A gauge of inflation that the Federal Reserve uses as its main barometer jumped in June to its biggest 12-month gain in more than 40 years, the Bureau of Economic Analysis reported Friday.
The personal consumption expenditure price index rose 6.8%, the biggest move in 12 months since a 6.9% rise in January 1982. The index rose 1% from in May, tying its biggest monthly gain since February 1981.
Excluding food and energy, so-called core PCE rose 4.8% from a year ago, up a tenth from May, but below the recent peak of 5.3% reached in February. On a monthly basis, the core rose 0.6%, its biggest monthly gain since April 2021.
Both core readings were 0.1 percentage points above estimates for the Dow Jones.
Fed officials generally focus on core inflation, but recently they have also turned their attention to headline numbers as food and fuel prices soar in 2022.
The central bank has been using a recipe of rate hikes and a reduction in asset holdings to reduce prices that have soared to their highest levels since the Reagan administration and helped cool spending of consumers
The BEA statement also showed that personal consumption expenditure rose 1.1% in the month, above the estimate of 0.9% and largely due to higher prices. Inflation-adjusted real spending rose just 0.1% as consumers barely kept pace with inflation.

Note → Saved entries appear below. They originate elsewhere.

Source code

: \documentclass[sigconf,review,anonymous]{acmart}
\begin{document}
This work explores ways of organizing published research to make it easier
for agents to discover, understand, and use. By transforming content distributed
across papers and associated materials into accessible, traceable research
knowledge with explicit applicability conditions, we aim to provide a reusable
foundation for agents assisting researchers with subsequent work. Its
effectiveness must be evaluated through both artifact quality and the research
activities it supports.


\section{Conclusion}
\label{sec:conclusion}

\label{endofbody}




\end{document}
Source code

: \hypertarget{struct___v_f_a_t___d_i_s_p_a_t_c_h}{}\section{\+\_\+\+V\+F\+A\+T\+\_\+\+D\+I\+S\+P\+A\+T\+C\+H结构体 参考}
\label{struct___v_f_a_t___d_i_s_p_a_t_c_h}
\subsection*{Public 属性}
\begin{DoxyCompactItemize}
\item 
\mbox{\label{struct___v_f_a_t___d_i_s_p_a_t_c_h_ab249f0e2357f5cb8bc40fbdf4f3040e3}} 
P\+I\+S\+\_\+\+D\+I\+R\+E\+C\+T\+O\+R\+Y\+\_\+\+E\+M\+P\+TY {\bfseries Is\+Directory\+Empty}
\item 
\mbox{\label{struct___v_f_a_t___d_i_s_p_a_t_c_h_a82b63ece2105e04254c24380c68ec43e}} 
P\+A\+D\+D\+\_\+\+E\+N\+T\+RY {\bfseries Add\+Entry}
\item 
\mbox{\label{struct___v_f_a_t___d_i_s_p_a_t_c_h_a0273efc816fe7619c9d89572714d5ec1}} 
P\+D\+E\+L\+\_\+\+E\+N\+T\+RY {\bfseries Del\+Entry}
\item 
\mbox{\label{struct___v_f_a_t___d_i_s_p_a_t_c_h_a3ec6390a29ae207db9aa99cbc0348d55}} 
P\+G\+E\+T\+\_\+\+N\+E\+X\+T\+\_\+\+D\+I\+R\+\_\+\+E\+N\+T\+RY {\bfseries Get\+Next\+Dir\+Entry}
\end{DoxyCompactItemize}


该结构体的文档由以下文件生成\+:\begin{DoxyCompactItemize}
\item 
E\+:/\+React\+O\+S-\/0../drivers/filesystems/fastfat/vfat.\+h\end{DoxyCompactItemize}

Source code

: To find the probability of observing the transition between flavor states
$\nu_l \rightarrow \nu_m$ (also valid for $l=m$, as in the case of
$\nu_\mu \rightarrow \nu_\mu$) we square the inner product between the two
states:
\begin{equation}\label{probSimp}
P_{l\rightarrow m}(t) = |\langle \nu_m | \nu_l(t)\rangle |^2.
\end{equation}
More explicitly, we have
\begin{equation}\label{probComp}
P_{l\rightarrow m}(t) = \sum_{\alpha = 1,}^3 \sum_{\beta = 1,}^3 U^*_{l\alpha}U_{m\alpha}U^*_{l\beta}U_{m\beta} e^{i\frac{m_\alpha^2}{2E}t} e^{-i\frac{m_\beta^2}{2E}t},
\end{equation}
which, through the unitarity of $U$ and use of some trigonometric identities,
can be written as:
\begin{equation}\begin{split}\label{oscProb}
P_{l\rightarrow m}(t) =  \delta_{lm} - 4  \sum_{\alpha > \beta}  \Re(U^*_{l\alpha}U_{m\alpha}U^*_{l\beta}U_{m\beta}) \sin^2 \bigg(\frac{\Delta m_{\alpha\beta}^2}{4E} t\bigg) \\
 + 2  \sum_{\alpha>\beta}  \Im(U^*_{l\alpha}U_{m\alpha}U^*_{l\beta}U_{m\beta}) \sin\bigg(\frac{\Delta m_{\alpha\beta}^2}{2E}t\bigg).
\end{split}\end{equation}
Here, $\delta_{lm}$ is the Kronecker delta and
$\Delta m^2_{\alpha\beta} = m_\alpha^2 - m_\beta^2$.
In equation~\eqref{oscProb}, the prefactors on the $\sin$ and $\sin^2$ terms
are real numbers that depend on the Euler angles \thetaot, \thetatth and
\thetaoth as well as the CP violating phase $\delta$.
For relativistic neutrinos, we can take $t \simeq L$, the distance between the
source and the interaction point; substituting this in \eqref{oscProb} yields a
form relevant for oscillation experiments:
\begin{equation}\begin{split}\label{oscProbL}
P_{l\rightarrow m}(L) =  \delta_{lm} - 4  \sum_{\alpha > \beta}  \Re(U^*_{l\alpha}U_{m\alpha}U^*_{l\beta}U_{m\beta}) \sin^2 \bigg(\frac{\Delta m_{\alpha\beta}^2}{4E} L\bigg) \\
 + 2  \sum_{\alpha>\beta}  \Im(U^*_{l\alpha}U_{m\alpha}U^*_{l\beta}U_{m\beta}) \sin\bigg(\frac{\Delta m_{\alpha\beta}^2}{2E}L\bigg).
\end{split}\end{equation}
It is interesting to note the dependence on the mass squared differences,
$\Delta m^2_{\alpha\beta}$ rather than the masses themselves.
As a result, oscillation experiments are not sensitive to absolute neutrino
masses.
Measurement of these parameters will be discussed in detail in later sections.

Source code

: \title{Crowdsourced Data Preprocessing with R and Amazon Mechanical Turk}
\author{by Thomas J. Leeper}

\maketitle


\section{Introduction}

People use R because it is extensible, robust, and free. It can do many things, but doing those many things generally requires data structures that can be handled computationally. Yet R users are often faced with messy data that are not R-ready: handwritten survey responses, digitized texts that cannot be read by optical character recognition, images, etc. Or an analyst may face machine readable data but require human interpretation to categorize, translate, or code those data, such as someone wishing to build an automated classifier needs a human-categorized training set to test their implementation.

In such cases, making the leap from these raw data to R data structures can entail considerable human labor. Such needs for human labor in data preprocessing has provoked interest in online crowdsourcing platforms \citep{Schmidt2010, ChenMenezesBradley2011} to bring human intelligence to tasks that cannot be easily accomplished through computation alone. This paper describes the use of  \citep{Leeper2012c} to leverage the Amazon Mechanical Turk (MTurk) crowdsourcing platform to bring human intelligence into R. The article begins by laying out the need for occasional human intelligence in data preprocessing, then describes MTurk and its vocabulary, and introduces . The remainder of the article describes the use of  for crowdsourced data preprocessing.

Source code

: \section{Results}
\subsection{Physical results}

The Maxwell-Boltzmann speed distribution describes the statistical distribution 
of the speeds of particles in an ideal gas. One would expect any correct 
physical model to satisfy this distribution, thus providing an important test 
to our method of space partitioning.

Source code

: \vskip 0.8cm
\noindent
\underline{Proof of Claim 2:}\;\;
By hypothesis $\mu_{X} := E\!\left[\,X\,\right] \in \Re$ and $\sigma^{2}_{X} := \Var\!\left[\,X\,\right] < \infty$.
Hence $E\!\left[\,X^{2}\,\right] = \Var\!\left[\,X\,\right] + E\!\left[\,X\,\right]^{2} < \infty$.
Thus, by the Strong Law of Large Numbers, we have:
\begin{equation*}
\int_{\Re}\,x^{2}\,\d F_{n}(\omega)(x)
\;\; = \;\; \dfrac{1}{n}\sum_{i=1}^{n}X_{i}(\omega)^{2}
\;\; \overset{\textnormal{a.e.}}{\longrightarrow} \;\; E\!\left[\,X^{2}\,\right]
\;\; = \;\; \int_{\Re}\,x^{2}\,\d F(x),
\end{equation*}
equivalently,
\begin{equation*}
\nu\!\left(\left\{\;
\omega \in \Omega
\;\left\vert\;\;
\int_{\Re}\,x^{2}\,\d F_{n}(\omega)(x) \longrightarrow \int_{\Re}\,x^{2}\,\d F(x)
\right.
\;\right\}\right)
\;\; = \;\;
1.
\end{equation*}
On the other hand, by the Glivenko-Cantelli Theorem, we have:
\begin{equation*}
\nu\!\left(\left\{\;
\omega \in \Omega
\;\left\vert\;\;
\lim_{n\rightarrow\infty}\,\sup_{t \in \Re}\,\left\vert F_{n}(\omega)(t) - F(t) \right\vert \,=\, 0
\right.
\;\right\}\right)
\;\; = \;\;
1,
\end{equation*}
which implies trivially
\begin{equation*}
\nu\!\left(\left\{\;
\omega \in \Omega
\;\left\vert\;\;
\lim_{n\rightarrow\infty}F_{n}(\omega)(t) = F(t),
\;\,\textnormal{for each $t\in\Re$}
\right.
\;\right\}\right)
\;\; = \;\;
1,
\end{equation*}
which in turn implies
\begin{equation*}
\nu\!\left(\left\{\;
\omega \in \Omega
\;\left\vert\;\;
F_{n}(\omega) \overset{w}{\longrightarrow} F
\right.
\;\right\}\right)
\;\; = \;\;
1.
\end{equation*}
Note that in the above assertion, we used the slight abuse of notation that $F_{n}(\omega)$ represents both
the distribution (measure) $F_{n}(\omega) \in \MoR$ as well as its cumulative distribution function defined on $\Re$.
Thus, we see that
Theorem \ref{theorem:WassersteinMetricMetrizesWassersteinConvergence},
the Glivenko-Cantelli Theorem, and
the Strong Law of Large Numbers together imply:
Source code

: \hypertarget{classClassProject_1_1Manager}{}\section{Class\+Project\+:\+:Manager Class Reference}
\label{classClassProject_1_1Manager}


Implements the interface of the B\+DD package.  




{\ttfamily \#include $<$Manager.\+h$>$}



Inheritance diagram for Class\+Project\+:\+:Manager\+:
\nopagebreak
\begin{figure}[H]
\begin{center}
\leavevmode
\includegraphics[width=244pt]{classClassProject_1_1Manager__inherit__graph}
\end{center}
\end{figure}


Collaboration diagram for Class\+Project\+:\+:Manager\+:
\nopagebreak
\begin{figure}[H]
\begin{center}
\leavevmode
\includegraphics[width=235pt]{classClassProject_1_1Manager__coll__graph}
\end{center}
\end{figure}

Personal income rose 0.6%, beating the 0.5% estimate, but inflation-adjusted disposable income fell 0.3%.
There was other bad inflation news.
The employment cost index, another number closely watched by Fed policymakers, rose 1.3% in the second quarter. That represented a slight decline from the 1.4% gain in the previous quarter, but beat the 1.1% estimate. Also, the 5.1% 12-month increase marked a record for a data series dating back to the first quarter of 2002.
“The rest of the economy might be slowing, but wages are accelerating,” said Nick Bunker, director of economic research at job site Indeed. “Competition for workers remains fierce as employers must continue to raise wages for new hires. These strong wage growth statistics may disappear in the short term, but there is a long way to go before they fall.”
Private sector wage gains of 1.6% in the quarter are “seriously disappointing” for the Fed, said Ian Shepherdson, chief economist at Pantheon Macroeconomics.
The Fed tracks the ECI numbers because they are adjusted for composition effects, or imbalances between the earnings of higher- and lower-wage workers, as well as other factors.
“Wage gains at this rate are too high for the Fed, because they would require implausibly fast productivity growth to be consistent with the medium-term inflation target,” Shepherdson wrote.
Fed officials earlier this week approved a second consecutive 0.75 percentage point increase in the central bank’s benchmark interest rate. Inflation, by any measure, has been well above the Fed’s long-term goal of 2 percent, and Chairman Jerome Powell said the Fed is “strongly committed” to reducing inflation.
In normal times, the Fed focuses on inflation excluding food and energy costs because they are highly volatile and do not always reflect long-term trends. But Powell acknowledged Wednesday that policymakers need to keep an eye on both types of inflation in the current environment.
“Core inflation is a better predictor of inflation going forward, headline inflation tends to be volatile. So in normal times, you see volatile movements in commodities,” he said. “The problem with the current situation is that if you have a sustained period of supply shocks, they can start to undermine or work to unmoor inflation expectations. The public doesn’t distinguish between core inflation and headline inflation in their thought.”